Berlin - 17.02.2014, 17:06 Uhr


Generika werden vom geplanten siebenprozentigen Herstellerrabatt für Arzneimittel ausgenommen. Dass der gegenwärtige Entwurf zum 14. SGB V-Änderungsgesetz etwas anderes vorsieht, sei ein „Umsetzungsversehen“ gewesen, erklärte heute der gesundheitspolitische Sprecher der Union, Jens Spahn. Für Generika bleibt es bei einem Abschlag von sechs Prozent.

Die Generikahersteller waren irritiert vom Gesetzentwurf, nach dem der Herstellerrabatt generell von sechs auf sieben Prozent angehoben werden sollte. Zumal es in der Begründung heißt, die pharmazeutischen Unternehmen würden durch diese Maßnahme um mehr als eine Milliarde Euro entlastet – schließlich lag der Zwangsabschlag zuvor dreieinhalb Jahre bei 16 Prozent. Doch Generika hatte man hier vergessen – für sie hatte der 16-prozentige Abschlag nicht gegolten.

Die Unionsfraktion will dieses Versehen ausbügeln. So entschieden es die Mitglieder der Arbeitsgruppe Gesundheit bei ihrer Klausurtagung am Wochenende. Im Gesetz soll klargestellt werden: Es bleibt für Generika bei sechs Prozent. Grundsätzlich kommen nochmals 10 Prozent „Generikaabschlag“ dazu – doch diesen können die Hersteller weiterhin ablösen, indem sie den Preis 30 Prozent unter Festbetrag absenken.

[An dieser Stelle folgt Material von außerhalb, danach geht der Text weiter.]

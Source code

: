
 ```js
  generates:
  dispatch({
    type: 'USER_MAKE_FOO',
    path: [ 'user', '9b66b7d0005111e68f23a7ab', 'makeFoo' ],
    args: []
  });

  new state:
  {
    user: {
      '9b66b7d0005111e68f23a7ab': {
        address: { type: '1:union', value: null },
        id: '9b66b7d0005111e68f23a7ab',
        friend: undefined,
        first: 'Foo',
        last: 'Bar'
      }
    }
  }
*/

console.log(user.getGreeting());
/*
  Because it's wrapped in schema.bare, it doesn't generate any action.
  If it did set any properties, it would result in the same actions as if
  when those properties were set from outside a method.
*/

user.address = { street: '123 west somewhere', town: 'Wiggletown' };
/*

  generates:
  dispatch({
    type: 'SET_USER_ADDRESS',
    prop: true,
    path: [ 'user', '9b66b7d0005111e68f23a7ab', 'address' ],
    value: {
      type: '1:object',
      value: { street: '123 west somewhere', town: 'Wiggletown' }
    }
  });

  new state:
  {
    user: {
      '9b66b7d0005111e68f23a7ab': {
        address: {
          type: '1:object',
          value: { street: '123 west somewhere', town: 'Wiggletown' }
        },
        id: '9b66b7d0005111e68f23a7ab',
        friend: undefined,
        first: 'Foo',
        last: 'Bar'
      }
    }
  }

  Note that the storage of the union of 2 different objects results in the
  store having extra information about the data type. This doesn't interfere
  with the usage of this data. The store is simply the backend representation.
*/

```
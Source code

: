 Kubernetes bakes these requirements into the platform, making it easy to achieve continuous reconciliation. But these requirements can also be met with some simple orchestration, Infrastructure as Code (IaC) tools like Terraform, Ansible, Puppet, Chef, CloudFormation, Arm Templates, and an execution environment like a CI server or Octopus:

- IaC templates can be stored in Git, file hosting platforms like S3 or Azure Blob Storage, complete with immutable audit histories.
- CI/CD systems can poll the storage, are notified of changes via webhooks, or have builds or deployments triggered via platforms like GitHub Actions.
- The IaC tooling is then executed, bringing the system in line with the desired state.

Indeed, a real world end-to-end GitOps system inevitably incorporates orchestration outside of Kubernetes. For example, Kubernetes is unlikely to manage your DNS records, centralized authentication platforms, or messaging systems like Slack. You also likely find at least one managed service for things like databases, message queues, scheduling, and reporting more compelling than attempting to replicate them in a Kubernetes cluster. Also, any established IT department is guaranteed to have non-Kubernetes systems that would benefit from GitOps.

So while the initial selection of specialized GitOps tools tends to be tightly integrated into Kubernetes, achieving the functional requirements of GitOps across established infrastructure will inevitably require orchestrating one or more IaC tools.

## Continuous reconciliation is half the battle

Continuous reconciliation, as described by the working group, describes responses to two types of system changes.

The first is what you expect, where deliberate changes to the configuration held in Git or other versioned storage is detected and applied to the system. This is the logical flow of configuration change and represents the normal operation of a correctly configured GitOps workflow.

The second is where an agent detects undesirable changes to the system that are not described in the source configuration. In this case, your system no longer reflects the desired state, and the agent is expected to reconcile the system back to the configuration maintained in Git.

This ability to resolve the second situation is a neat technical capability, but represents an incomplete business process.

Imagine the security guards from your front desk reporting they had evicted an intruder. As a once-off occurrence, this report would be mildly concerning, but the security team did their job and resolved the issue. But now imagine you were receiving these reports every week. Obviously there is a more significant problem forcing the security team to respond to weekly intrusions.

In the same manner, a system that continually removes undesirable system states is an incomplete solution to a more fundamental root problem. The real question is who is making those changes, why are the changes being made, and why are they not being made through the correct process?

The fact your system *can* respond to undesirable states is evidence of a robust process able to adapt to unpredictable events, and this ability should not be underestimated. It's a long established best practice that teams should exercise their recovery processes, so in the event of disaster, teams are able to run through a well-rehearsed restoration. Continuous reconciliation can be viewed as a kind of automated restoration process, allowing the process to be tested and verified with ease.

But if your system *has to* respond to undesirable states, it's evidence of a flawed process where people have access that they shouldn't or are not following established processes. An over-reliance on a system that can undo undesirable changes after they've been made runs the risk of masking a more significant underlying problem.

Überdies, so sagte Spahn, soll das Preismoratorium für Generika nicht gelten, solange ihr Preis den Festbetrag nicht überschreitet. Es sei widersprüchlich, wenn der GKV-Spitzenverband Festbeträge aus Gründen der Versorgungssicherheit anheben könne, die Unternehmen ihren Preis jedoch nicht.